This is interesting. Yesterday’s article by Karl Denninger had a different feel from this one in the NY Times, showing how people can read what they want into something rather ambiguous. I think the provision in quesiton is unconstitutional, but that doesn’t mean it the Court will see it that way. Interpretation of the law is so, so subjective. – Ilene
Excerpt:
Judge Vinson wrote Thursday that his initial order “was as clear and unambiguous as it could be” and that the federal government had no right “to basically ignore” it.
He said he had expected the Justice Department, which represents the administration, to immediately seek a stay of his ruling. He said that in order “to save time in this time-is-of-the-essence case,” he would treat the government’s motion to clarify as a request for a stay. And then he granted it.
In a 20-page order, Judge Vinson wrote that “reasonable and intelligent people (and reasonable and intelligent jurists) can disagree” about the constitutionality of the insurance requirement.

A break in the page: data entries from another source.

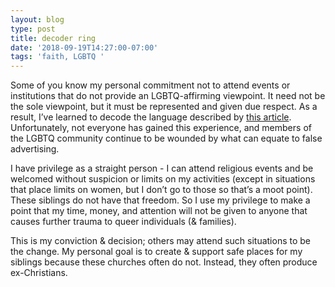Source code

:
```yaml
---
layout: blog
type: post
title: decoder ring
date: '2018-09-19T14:27:00-07:00'
tags: 'faith, LGBTQ '
---
```

Some of you know my personal commitment not to attend events or institutions that do not provide an LGBTQ-affirming viewpoint. It need not be the sole viewpoint, but it must be represented and given due respect. As a result, I’ve learned to decode the language described by [this article](https://medium.com/solus-jesus/the-new-hip-churches-are-fooling-google-they-pop-up-as-gay-friendly-its-a-hoax-6d8c4ae1764c). Unfortunately, not everyone has gained this experience, and members of the LGBTQ community continue to be wounded by what can equate to false advertising.

I have privilege as a straight person - I can attend religious events and be welcomed without suspicion or limits on my activities (except in situations that place limits on women, but I don’t go to those so that’s a moot point). These siblings do not have that freedom. So I use my privilege to make a point that my time, money, and attention will not be given to anyone that causes further trauma to queer individuals (& families).

This is my conviction & decision; others may attend such situations to be the change. My personal goal is to create & support safe places for my siblings because these churches often do not. Instead, they often produce ex-Christians.
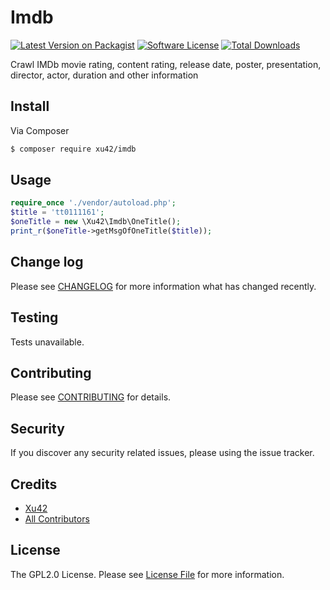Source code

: # Imdb

[![Latest Version on Packagist][ico-version]][link-packagist]
[![Software License][ico-license]](LICENSE.md)
[![Total Downloads][ico-downloads]][link-downloads]

Crawl IMDb movie rating, content rating, release date, poster, presentation, director, actor, duration and other information

## Install

Via Composer

``` bash
$ composer require xu42/imdb
```

## Usage

``` php
require_once './vendor/autoload.php';
$title = 'tt0111161';
$oneTitle = new \Xu42\Imdb\OneTitle();
print_r($oneTitle->getMsgOfOneTitle($title));
```

## Change log

Please see [CHANGELOG](CHANGELOG.md) for more information what has changed recently.

## Testing

Tests unavailable.

## Contributing

Please see [CONTRIBUTING](CONTRIBUTING.md) for details.

## Security

If you discover any security related issues, please using the issue tracker.

## Credits

- [Xu42](https://github.com/xu42)
- [All Contributors](https://github.com/xu42/IMDb/contributors)

## License

The GPL2.0 License. Please see [License File](LICENSE.md) for more information.

[ico-version]: https://img.shields.io/packagist/v/xu42/imdb.svg?style=flat-square
[ico-license]: https://img.shields.io/badge/license-MIT-brightgreen.svg?style=flat-square
[ico-downloads]: https://img.shields.io/packagist/dt/xu42/imdb.svg?style=flat-square

[link-packagist]: https://packagist.org/packages/xu42/imdb
[link-travis]: https://travis-ci.org/xu42/imdb
[link-scrutinizer]: https://scrutinizer-ci.com/g/xu42/imdb/code-structure
[link-code-quality]: https://scrutinizer-ci.com/g/xu42/imdb
[link-downloads]: https://packagist.org/packages/xu42/imdb
[link-author]: https://github.com/xu42
[link-contributors]: ../../contributors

The judge ruled that the act of not purchasing insurance is not an activity that can, under Supreme Court precedent, be penalized by Congress. Justice Department lawyers have countered that not buying insurance is an active decision, with significant implications for the health care market, that can therefore be regulated.
Because that legal question has not been addressed directly by the Supreme Court, Judge Vinson acknowledged that the government had some chance of prevailing on appeal, a primary requirement for a stay.